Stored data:
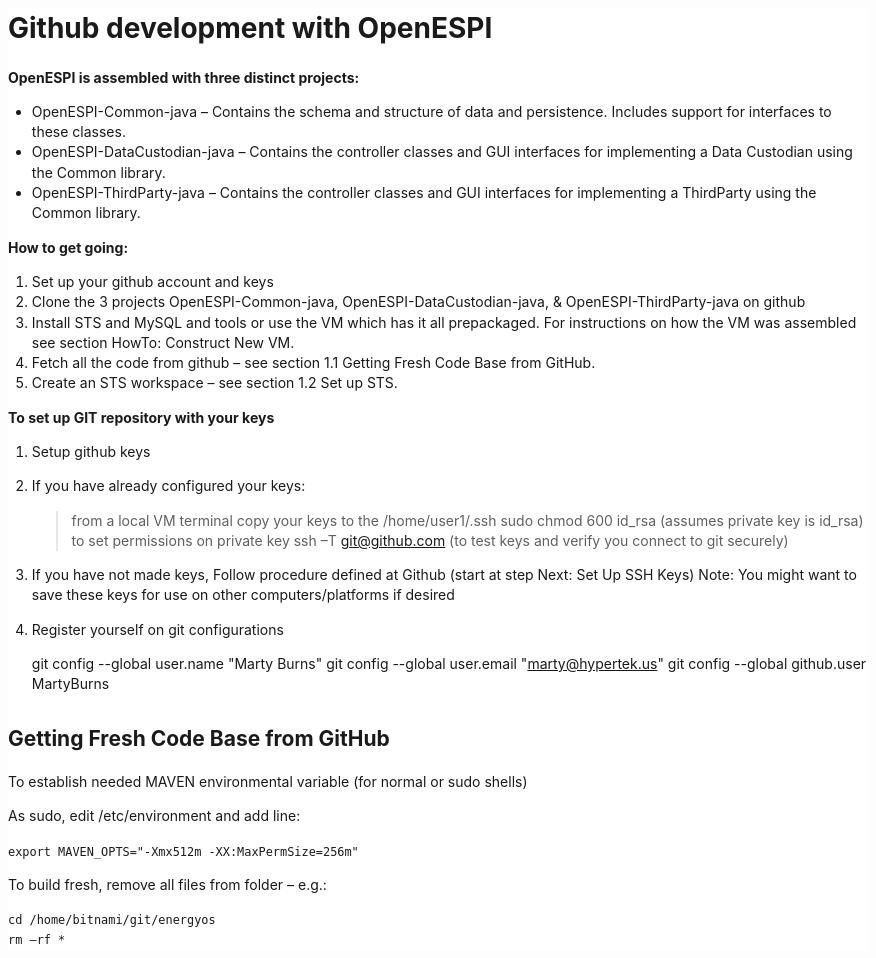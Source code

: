 # Github development with OpenESPI

**OpenESPI is assembled with three distinct projects:**

*    OpenESPI-Common-java – Contains the schema and structure of data and persistence. Includes support for interfaces to these classes.
*    OpenESPI-DataCustodian-java – Contains the controller classes and GUI interfaces for implementing a Data Custodian using the Common library.
*    OpenESPI-ThirdParty-java – Contains the controller classes and GUI interfaces for implementing a ThirdParty using the Common library.


**How to get going:**

1.  Set up your github account and keys
2.  Clone the 3 projects OpenESPI-Common-java, OpenESPI-DataCustodian-java, & OpenESPI-ThirdParty-java on github
3.  Install STS and MySQL and tools or use the VM which has it all prepackaged. For instructions on how the VM was assembled see section HowTo: Construct New VM.
4.  Fetch all the code from github – see section 1.1 Getting Fresh Code Base from GitHub.
5.  Create an STS workspace – see section 1.2 Set up STS.


**To set up GIT repository with your keys**

1.  Setup github keys
1.  If you have already configured your keys:
	>from a local VM terminal copy your keys to the /home/user1/.ssh
	>sudo chmod 600 id_rsa (assumes private key is id_rsa) to set permissions on private key
	>ssh –T git@github.com (to test keys and verify you connect to git securely)
1.  If you have not made keys, Follow procedure defined at Github (start at step Next: Set Up SSH Keys)
Note: You might want to save these keys for use on other computers/platforms if desired
1.  Register yourself on git configurations


	git config --global user.name "Marty Burns"
	git config --global user.email "marty@hypertek.us"
	git config --global github.user MartyBurns


## Getting Fresh Code Base from GitHub

To establish needed MAVEN environmental variable (for normal or sudo shells)

As sudo, edit /etc/environment and add line:

	export MAVEN_OPTS="-Xmx512m -XX:MaxPermSize=256m"


To build fresh, remove all files from folder – e.g.:

	cd /home/bitnami/git/energyos
	rm –rf *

What you will do:
Your copy should be the entries retyped exactly, with no images in it.

Written answer:
Source code

: # Github development with OpenESPI

**OpenESPI is assembled with three distinct projects:**

*    OpenESPI-Common-java – Contains the schema and structure of data and persistence. Includes support for interfaces to these classes.
*    OpenESPI-DataCustodian-java – Contains the controller classes and GUI interfaces for implementing a Data Custodian using the Common library.
*    OpenESPI-ThirdParty-java – Contains the controller classes and GUI interfaces for implementing a ThirdParty using the Common library.


**How to get going:**

1.  Set up your github account and keys
2.  Clone the 3 projects OpenESPI-Common-java, OpenESPI-DataCustodian-java, & OpenESPI-ThirdParty-java on github
3.  Install STS and MySQL and tools or use the VM which has it all prepackaged. For instructions on how the VM was assembled see section HowTo: Construct New VM.
4.  Fetch all the code from github – see section 1.1 Getting Fresh Code Base from GitHub.
5.  Create an STS workspace – see section 1.2 Set up STS.


**To set up GIT repository with your keys**

1.  Setup github keys
1.  If you have already configured your keys:
	>from a local VM terminal copy your keys to the /home/user1/.ssh
	>sudo chmod 600 id_rsa (assumes private key is id_rsa) to set permissions on private key
	>ssh –T git@github.com (to test keys and verify you connect to git securely)
1.  If you have not made keys, Follow procedure defined at Github (start at step Next: Set Up SSH Keys)
Note: You might want to save these keys for use on other computers/platforms if desired
1.  Register yourself on git configurations


	git config --global user.name "Marty Burns"
	git config --global user.email "marty@hypertek.us"
	git config --global github.user MartyBurns


## Getting Fresh Code Base from GitHub

To establish needed MAVEN environmental variable (for normal or sudo shells)

As sudo, edit /etc/environment and add line:

	export MAVEN_OPTS="-Xmx512m -XX:MaxPermSize=256m"


To build fresh, remove all files from folder – e.g.:

	cd /home/bitnami/git/energyos
	rm –rf *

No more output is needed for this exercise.